What you will do:
Among the lines of the records, please find those that contain the word "许多事情" and copy them.

-------------------------

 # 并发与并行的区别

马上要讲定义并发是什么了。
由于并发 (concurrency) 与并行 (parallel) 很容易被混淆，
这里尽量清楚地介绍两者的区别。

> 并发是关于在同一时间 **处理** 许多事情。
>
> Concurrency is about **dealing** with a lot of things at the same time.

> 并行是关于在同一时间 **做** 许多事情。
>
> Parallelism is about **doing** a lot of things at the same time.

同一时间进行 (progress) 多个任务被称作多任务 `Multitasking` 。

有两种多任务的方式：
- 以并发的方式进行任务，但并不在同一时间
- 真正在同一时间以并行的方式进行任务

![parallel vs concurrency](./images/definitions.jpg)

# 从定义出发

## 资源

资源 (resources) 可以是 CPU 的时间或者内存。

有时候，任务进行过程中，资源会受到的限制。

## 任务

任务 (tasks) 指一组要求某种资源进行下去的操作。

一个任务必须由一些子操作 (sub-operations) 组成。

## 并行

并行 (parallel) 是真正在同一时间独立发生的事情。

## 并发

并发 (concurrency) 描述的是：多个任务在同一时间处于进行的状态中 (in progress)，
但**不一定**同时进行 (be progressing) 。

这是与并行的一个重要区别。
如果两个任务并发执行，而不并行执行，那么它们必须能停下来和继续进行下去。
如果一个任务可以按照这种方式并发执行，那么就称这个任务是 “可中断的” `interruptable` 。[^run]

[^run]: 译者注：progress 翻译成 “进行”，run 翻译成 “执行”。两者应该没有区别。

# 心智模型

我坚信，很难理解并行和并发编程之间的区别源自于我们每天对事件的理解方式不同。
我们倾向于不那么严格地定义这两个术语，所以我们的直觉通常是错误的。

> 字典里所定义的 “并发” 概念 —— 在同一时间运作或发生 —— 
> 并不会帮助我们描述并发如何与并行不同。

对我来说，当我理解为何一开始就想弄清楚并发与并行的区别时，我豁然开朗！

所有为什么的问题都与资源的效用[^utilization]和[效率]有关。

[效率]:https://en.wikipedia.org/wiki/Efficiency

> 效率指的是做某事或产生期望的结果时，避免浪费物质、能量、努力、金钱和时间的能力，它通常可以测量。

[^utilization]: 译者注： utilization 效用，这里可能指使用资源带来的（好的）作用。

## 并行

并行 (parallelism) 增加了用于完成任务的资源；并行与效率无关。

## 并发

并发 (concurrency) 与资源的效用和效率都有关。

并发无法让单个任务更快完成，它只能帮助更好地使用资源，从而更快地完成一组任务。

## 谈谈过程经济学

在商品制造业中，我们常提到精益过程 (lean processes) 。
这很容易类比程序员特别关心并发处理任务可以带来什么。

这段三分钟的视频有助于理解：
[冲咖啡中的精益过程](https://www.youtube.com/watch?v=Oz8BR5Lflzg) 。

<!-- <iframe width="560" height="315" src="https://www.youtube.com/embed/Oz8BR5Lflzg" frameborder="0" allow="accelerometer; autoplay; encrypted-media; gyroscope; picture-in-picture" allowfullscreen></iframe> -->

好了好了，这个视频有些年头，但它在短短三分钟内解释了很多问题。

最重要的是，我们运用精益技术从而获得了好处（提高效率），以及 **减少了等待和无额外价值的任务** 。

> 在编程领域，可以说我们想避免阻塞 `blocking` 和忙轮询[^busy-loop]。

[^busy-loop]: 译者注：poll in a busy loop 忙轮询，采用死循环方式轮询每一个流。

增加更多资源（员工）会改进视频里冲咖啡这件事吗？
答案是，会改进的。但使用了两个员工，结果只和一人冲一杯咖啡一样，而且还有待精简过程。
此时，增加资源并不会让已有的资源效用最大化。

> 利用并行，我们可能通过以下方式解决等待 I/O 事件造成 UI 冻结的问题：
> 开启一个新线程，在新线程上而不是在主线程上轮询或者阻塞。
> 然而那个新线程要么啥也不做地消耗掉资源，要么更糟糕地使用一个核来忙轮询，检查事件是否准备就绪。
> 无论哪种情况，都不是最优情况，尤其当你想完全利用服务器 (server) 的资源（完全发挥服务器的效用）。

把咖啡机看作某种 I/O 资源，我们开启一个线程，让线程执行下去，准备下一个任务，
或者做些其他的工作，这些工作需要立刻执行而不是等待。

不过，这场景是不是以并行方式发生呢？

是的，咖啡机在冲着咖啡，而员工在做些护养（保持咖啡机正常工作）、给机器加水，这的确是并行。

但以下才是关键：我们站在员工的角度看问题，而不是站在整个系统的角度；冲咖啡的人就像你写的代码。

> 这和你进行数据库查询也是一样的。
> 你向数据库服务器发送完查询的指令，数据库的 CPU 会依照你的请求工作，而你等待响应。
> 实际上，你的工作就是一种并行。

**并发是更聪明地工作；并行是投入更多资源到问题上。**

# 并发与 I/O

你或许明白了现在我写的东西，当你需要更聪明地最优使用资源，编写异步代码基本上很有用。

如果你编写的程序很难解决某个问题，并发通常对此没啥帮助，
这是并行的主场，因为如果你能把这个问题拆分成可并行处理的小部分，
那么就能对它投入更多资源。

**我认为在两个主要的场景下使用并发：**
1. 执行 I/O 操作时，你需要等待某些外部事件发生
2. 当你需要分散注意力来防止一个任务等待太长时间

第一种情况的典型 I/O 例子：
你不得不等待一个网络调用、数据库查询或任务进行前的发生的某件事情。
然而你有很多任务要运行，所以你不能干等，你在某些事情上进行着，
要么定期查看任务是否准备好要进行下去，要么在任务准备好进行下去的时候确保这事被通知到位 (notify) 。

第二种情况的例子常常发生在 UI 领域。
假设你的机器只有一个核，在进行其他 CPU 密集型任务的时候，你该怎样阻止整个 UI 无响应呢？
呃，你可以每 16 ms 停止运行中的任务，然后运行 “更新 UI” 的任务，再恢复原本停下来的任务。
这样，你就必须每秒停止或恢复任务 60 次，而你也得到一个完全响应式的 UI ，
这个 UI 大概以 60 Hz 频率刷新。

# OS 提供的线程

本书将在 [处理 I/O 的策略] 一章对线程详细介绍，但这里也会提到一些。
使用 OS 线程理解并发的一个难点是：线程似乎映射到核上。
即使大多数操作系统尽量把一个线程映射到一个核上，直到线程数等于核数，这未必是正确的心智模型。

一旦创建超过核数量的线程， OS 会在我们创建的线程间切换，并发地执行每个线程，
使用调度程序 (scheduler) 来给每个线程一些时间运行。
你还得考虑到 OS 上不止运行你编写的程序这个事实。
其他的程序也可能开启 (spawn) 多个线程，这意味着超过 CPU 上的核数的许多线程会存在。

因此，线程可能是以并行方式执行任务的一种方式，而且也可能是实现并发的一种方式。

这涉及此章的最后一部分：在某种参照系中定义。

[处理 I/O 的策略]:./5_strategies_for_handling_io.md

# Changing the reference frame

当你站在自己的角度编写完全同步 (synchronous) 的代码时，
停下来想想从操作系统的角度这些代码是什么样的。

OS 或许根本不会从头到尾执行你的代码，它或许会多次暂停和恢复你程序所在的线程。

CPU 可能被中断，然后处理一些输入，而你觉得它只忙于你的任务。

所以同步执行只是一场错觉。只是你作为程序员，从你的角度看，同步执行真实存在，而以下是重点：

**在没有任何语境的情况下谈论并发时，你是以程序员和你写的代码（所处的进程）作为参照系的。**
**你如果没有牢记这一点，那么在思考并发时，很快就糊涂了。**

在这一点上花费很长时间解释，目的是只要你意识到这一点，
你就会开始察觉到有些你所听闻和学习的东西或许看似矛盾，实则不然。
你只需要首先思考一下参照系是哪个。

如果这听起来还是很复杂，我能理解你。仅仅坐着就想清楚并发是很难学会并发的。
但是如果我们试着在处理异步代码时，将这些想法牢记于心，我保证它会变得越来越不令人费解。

-------------------------

Output for this exercise:
> 并发是关于在同一时间 **处理** 许多事情。
> 并行是关于在同一时间 **做** 许多事情。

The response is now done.